Start of Supplied information

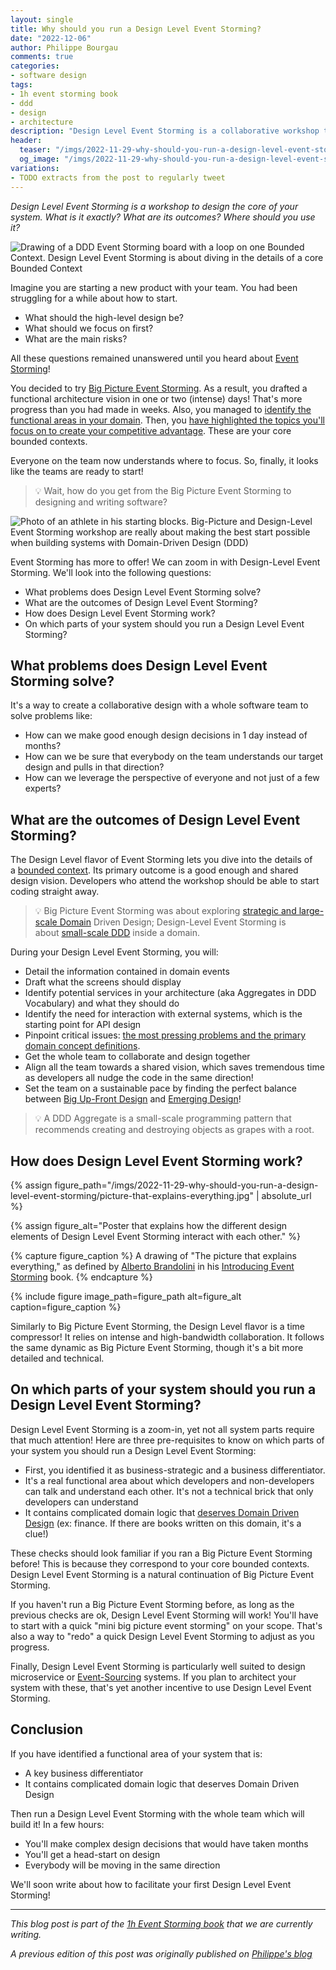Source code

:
 ```yaml
---
layout: single
title: Why should you run a Design Level Event Storming?
date: "2022-12-06"
author: Philippe Bourgau
comments: true
categories:
- software design
tags:
- 1h event storming book
- ddd
- design
- architecture
description: "Design Level Event Storming is a collaborative workshop to design the critical parts of your system. It's a continuation of Big Picture Event Storming to use on the core bounded contexts. It's a way to kick start tactical Domain Driven Design and align all developers towards a target design."
header:
  teaser: "/imgs/2022-11-29-why-should-you-run-a-design-level-event-storming/design-level-event-storming-zoom-teaser.jpeg"
  og_image: "/imgs/2022-11-29-why-should-you-run-a-design-level-event-storming/design-level-event-storming-zoom-og.jpeg"
variations:
- TODO extracts from the post to regularly tweet
---
```

*Design Level Event Storming is a workshop to design the core of your system. What is it exactly? What are its outcomes? Where should you use it?*

![Drawing of a DDD Event Storming board with a loop on one Bounded Context. Design Level Event Storming is about diving in the details of a core Bounded Context]({{site.url}}{{site.baseurl}}/imgs/2022-11-29-why-should-you-run-a-design-level-event-storming/design-level-event-storming-zoom.jpeg)

Imagine you are starting a new product with your team. You had been struggling for a while about how to start.

-   What should the high-level design be?
-   What should we focus on first?
-   What are the main risks?

All these questions remained unanswered until you heard about [Event Storming](https://www.eventstorming.com/)!

You decided to try [Big Picture Event Storming]({{site.url}}{{site.baseurl}}/big%20picture/why-would-you-want-to-run-a-big-picture-event-storming/). As a result, you drafted a functional architecture vision in one or two (intense) days! That's more progress than you had made in weeks. Also, you managed to [identify the functional areas in your domain]({{site.url}}{{site.baseurl}}/big%20picture/improve-collaboration-with-a-functional-architecture-vision-draft/). Then, you [have highlighted the topics you'll focus on to create your competitive advantage]({{site.url}}{{site.baseurl}}/big%20picture/decide-to-build-or-buy-with-big-picture-event-storming/). These are your core bounded contexts.

Everyone on the team now understands where to focus. So, finally, it looks like the teams are ready to start!

> 💡 Wait, how do you get from the Big Picture Event Storming to designing and writing software?

![Photo of an athlete in his starting blocks. Big-Picture and Design-Level Event Storming workshop are really about making the best start possible when building systems with Domain-Driven Design (DDD)]({{site.url}}{{site.baseurl}}/imgs/2022-11-29-why-should-you-run-a-design-level-event-storming/starting-block.jpg)

Event Storming has more to offer! We can zoom in with Design-Level Event Storming. We'll look into the following questions:

-   What problems does Design Level Event Storming solve?
-   What are the outcomes of Design Level Event Storming?
-   How does Design Level Event Storming work?
-   On which parts of your system should you run a Design Level Event Storming?

## What problems does Design Level Event Storming solve?

It's a way to create a collaborative design with a whole software team to solve problems like:

-   How can we make good enough design decisions in 1 day instead of months?
-   How can we be sure that everybody on the team understands our target design and pulls in that direction?
-   How can we leverage the perspective of everyone and not just of a few experts?

## What are the outcomes of Design Level Event Storming?

The Design Level flavor of Event Storming lets you dive into the details of a [bounded context](https://martinfowler.com/bliki/BoundedContext.html). Its primary outcome is a good enough and shared design vision. Developers who attend the workshop should be able to start coding straight away.

> 💡 Big Picture Event Storming was about exploring [strategic and large-scale
Domain](https://thedomaindrivendesign.io/what-is-strategic-design/) Driven Design; Design-Level Event Storming is about [small-scale DDD](https://thedomaindrivendesign.io/what-is-tactical-design/) inside a domain.

During your Design Level Event Storming, you will:

-   Detail the information contained in domain events
-   Draft what the screens should display
-   Identify potential services in your architecture (aka Aggregates in DDD Vocabulary) and what they should do
-   Identify the need for interaction with external systems, which is the starting point for API design
-   Pinpoint critical issues: [the most pressing problems and the primary domain concept definitions](http://philippe.bourgau.net/5-views-to-capture-the-outputs-of-an-event-storming-workshop/).
-   Get the whole team to collaborate and design together
-   Align all the team towards a shared vision, which saves tremendous time as developers all nudge the code in the same direction!
-   Set the team on a sustainable pace by finding the perfect balance between [Big Up-Front Design]({{site.url}}{{site.baseurl}}/big%20picture/why-would-you-want-to-run-a-big-picture-event-storming/) and [Emerging Design](http://philippe.bourgau.net/categories/#incremental-software-development)!

> 💡 A DDD Aggregate is a small-scale programming pattern that recommends creating and destroying objects as grapes with a root.

## How does Design Level Event Storming work?

{% assign figure_path="/imgs/2022-11-29-why-should-you-run-a-design-level-event-storming/picture-that-explains-everything.jpg" | absolute_url %}

{% assign figure_alt="Poster that explains how the different design elements of Design Level Event Storming interact with each other." %}

{% capture figure_caption %} A drawing of "The picture that explains everything," as defined by [Alberto Brandolini](https://twitter.com/ziobrando) in his [Introducing Event Storming](https://leanpub.com/introducing_eventstorming) book.
{% endcapture %}

{% include figure image_path=figure_path alt=figure_alt caption=figure_caption %}

Similarly to Big Picture Event Storming, the Design Level flavor is a time compressor! It relies on intense and high-bandwidth collaboration. It follows the same dynamic as Big Picture Event Storming, though it's a bit more detailed and technical.

## On which parts of your system should you run a Design Level Event Storming?

Design Level Event Storming is a zoom-in, yet not all system parts require that much attention! Here are three pre-requisites to know on which parts of your system you should run a Design Level Event Storming:

-   First, you identified it as business-strategic and a business differentiator.
-   It's a real functional area about which developers and non-developers can talk and understand each other. It's not a technical brick that only developers can understand
-   It contains complicated domain logic that [deserves Domain Driven Design](https://stackoverflow.com/questions/27638513/when-we-shouldnt-use-domain-driven-design-approach%60) (ex: finance. If there are books written on this domain, it's a clue!)

These checks should look familiar if you ran a Big Picture Event Storming before! This is because they correspond to your core bounded contexts. Design Level Event Storming is a natural continuation of Big Picture Event Storming.

If you haven't run a Big Picture Event Storming before, as long as the previous checks are ok, Design Level Event Storming will work! You'll have to start with a quick "mini big picture event storming" on your scope. That's also a way to "redo" a quick Design Level Event Storming to adjust as you progress.

Finally, Design Level Event Storming is particularly well suited to design microservice or [Event-Sourcing](https://martinfowler.com/eaaDev/EventSourcing.html) systems. If you plan to architect your system with these, that's yet another incentive to use Design Level Event Storming.

## Conclusion

If you have identified a functional area of your system that is:

-   A key business differentiator
-   It contains complicated domain logic that deserves Domain Driven Design

Then run a Design Level Event Storming with the whole team which will build it! In a few hours:

-   You'll make complex design decisions that would have taken months
-   You'll get a head-start on design
-   Everybody will be moving in the same direction

We'll soon write about how to facilitate your first Design Level Event Storming!

----

_This blog post is part of the [1h Event Storming book]({{site.url}}{{site.baseurl}}/1h-event-storming-book/) that we are currently writing._

_A previous edition of this post was originally published on [Philippe's blog](https://philippe.bourgau.net/why-should-we-use-design-level-event-storming-for-ddd/)_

End of Supplied information

• _Assignment_
The lines to return are those with the string "decisions" in them; copy each from the entries above.

• _Exercise answer_
-   How can we make good enough design decisions in 1 day instead of months?
-   You'll make complex design decisions that would have taken months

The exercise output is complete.